Quotes That Inspire

“Hope is a state of mind independent of the state of the world. If your heart's full of hope, you can be persistent when you can't be optimistic. You can keep the faith despite the evidence, knowing that only in so doing has the evidence any chance of changing. So while I'm not optimistic, I'm always very hopeful.”

   -Rev. William Sloane Coffin, anti-war leader

“[He] understood the people in a new way...The people is not everyone who speaks our language, nor yet the elect marked by the fiery stamp of genius. Not by birth, not by the work of one's hands, not by the wings of education is one elected into the people. But by one's inner self. Everyone forges his inner self year after year. One must try to temper, to cut, to polish one's soul so as to become a human being. And thereby become a tiny particle of one's own people.”

-Aleksandr Solzhenitsyn, The First Circle

“It was in Spain that [my generation] learned that one can be right and yet be beaten, that force can vanquish spirit, that there are times when courage is not its own recompense. It is this, doubtless, which explains why so many, the world over, feel the Spanish drama [the Spanish Civil War 1936-1939] as a personal tragedy.”

   -Albert Camus

“When we fight about education, we’re fighting for our lives. We’re fighting for what that education will give us, we’re fighting for a job, we’re fighting to eat, we’re fighting to pay our medical bills, we’re fighting for a lot of things. 

So, this is a total fight with us.”   

    -Ruth Batson, a leader in the fight for better schools in Boston from 1950-1990

Two months before his death when speaking to the congregation at Ebenezer Baptist Church in Atlanta, Dr. King said this is how he wished to be remembered:

“I’d like somebody to mention that day that Martin Luther King Jr. tried to give his life serving others. I’d like for somebody to say that day that Martin Luther King Jr. tried to love somebody.

“I want you to say that day that I tried to be right on the war question. I want you to be able to say that day that I did try to feed the hungry. I want you to be able to say that day that I did try in my life to clothe those who were naked. I want you to say on that day that I did try in my life to visit those who were in prison. And I want you to say that I tried to love and serve humanity.

“Yes, if you want to say that I was a drum major. Say that I was a drum major for justice. Say that I was a drum major for peace. I was a drum major for righteousness. And all of the other shallow things will not matter. I won’t have any money to leave behind. I won’t have the fine and luxurious things of life to leave behind. But I just want to leave a committed life behind.”

“Yes, if you want to say that I was a drum major, say that I was a drum major for justice,” King intoned. “Say that I was a drum major for peace. I was a drum major for righteousness. And all of the other shallow things will not matter” (King, “The Drum Major,” 185–186).

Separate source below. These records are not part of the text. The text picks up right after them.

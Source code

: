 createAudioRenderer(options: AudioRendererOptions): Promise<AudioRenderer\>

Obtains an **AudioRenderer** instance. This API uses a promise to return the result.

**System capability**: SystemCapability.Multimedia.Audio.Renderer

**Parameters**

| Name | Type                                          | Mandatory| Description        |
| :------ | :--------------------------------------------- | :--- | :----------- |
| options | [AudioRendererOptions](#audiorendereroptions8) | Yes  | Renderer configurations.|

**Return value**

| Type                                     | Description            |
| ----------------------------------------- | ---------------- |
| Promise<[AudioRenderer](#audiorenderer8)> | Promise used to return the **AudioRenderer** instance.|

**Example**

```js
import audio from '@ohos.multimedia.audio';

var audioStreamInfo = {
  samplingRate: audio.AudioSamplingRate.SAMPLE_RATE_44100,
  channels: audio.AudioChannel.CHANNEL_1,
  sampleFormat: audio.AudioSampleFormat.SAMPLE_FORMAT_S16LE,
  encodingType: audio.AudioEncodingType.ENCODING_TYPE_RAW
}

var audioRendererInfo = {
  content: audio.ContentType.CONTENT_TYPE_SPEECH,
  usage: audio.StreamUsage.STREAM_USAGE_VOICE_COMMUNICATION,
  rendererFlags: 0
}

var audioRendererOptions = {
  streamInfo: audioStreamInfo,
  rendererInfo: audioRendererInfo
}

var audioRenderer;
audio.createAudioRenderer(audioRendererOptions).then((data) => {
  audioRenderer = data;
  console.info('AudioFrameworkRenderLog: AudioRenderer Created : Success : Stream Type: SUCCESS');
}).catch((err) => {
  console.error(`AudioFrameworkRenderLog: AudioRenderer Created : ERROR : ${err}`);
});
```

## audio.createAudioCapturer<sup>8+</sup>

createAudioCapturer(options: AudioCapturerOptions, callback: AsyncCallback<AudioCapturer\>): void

 -Rev. Dr. Martin Luther King, Jr.

"I am loath to close. We are not enemies, but friends. We must not be enemies. Though passion may have strained it must not break our bonds of affection. The mystic chords of memory, stretching from every battlefield and patriot grave to every living heart and hearthstone all over this broad land, will yet swell the chorus of the Union, when again touched, as surely they will be, by the better angels of our nature."

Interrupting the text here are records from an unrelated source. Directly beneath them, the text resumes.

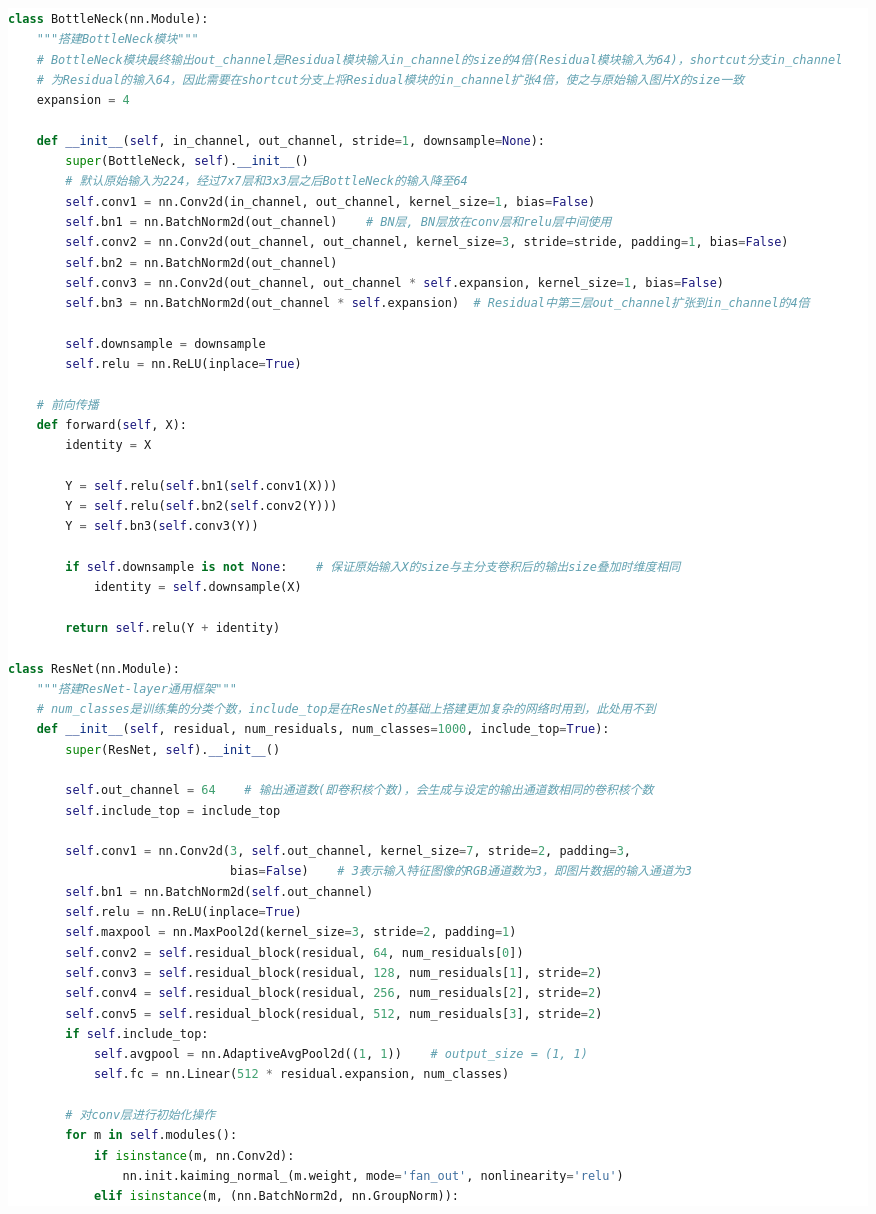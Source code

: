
 ```python
class BottleNeck(nn.Module):
    """搭建BottleNeck模块"""
    # BottleNeck模块最终输出out_channel是Residual模块输入in_channel的size的4倍(Residual模块输入为64)，shortcut分支in_channel
    # 为Residual的输入64，因此需要在shortcut分支上将Residual模块的in_channel扩张4倍，使之与原始输入图片X的size一致
    expansion = 4

    def __init__(self, in_channel, out_channel, stride=1, downsample=None):
        super(BottleNeck, self).__init__()
        # 默认原始输入为224，经过7x7层和3x3层之后BottleNeck的输入降至64
        self.conv1 = nn.Conv2d(in_channel, out_channel, kernel_size=1, bias=False)
        self.bn1 = nn.BatchNorm2d(out_channel)    # BN层, BN层放在conv层和relu层中间使用
        self.conv2 = nn.Conv2d(out_channel, out_channel, kernel_size=3, stride=stride, padding=1, bias=False)
        self.bn2 = nn.BatchNorm2d(out_channel)
        self.conv3 = nn.Conv2d(out_channel, out_channel * self.expansion, kernel_size=1, bias=False)
        self.bn3 = nn.BatchNorm2d(out_channel * self.expansion)  # Residual中第三层out_channel扩张到in_channel的4倍

        self.downsample = downsample
        self.relu = nn.ReLU(inplace=True)

    # 前向传播
    def forward(self, X):
        identity = X

        Y = self.relu(self.bn1(self.conv1(X)))
        Y = self.relu(self.bn2(self.conv2(Y)))
        Y = self.bn3(self.conv3(Y))

        if self.downsample is not None:    # 保证原始输入X的size与主分支卷积后的输出size叠加时维度相同
            identity = self.downsample(X)

        return self.relu(Y + identity)

class ResNet(nn.Module):
    """搭建ResNet-layer通用框架"""
    # num_classes是训练集的分类个数，include_top是在ResNet的基础上搭建更加复杂的网络时用到，此处用不到
    def __init__(self, residual, num_residuals, num_classes=1000, include_top=True):
        super(ResNet, self).__init__()

        self.out_channel = 64    # 输出通道数(即卷积核个数)，会生成与设定的输出通道数相同的卷积核个数
        self.include_top = include_top

        self.conv1 = nn.Conv2d(3, self.out_channel, kernel_size=7, stride=2, padding=3,
                               bias=False)    # 3表示输入特征图像的RGB通道数为3，即图片数据的输入通道为3
        self.bn1 = nn.BatchNorm2d(self.out_channel)
        self.relu = nn.ReLU(inplace=True)
        self.maxpool = nn.MaxPool2d(kernel_size=3, stride=2, padding=1)
        self.conv2 = self.residual_block(residual, 64, num_residuals[0])
        self.conv3 = self.residual_block(residual, 128, num_residuals[1], stride=2)
        self.conv4 = self.residual_block(residual, 256, num_residuals[2], stride=2)
        self.conv5 = self.residual_block(residual, 512, num_residuals[3], stride=2)
        if self.include_top:
            self.avgpool = nn.AdaptiveAvgPool2d((1, 1))    # output_size = (1, 1)
            self.fc = nn.Linear(512 * residual.expansion, num_classes)

        # 对conv层进行初始化操作
        for m in self.modules():
            if isinstance(m, nn.Conv2d):
                nn.init.kaiming_normal_(m.weight, mode='fan_out', nonlinearity='relu')
            elif isinstance(m, (nn.BatchNorm2d, nn.GroupNorm)):
```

-Abraham Lincoln, First Inaugural Address

“The only reasons superior persons remain superior is because coal miners sweat their guts out in the bowels of the earth.”


-George Orwell in The Road to Wigan Pier

“God is not terribly just. You know, when you’ve seen all those people off on the trains, later on you have some things to settle with Him. And they all passed by me because I stood there by the gate from the first day to the last. All of them. Four hundred thousand people passed right by me.”

 

-Marek Edelman, a leader of the Warsaw Ghetto Uprising 1943

Edelman was not like the biblical Job saying “why me,” but instead dared to say ‘woe unto God’. To advance the fiction that the Jews being deported to death camps were just being resettled, Edelman as a hospital worker was allowed by the Nazis to pull people off the trains if they had an infectious disease. Instead, he especially pulled off members of his resistance organization.

“Each of us carried in his heart a separate war which in many ways was totally different, despite our common cause….But we also shared a common sorrow, the immense sorrow of war. It was a sublime sorrow, more sublime than happiness, and beyond suffering.” 

 -Bao Ninh in The Sorrow of War  [of the 500 in his North Vietnamese brigade who went to war in 1969, he was one of ten who survived the war]

Paul Fussell reflects that those who experience war can find a way to erase or repress certain memories so they can go on with their lives. However, the whole experience is not lost from our history.  He calls it,

“innocence savaged and destroyed. Or if not destroyed, transformed utterly.”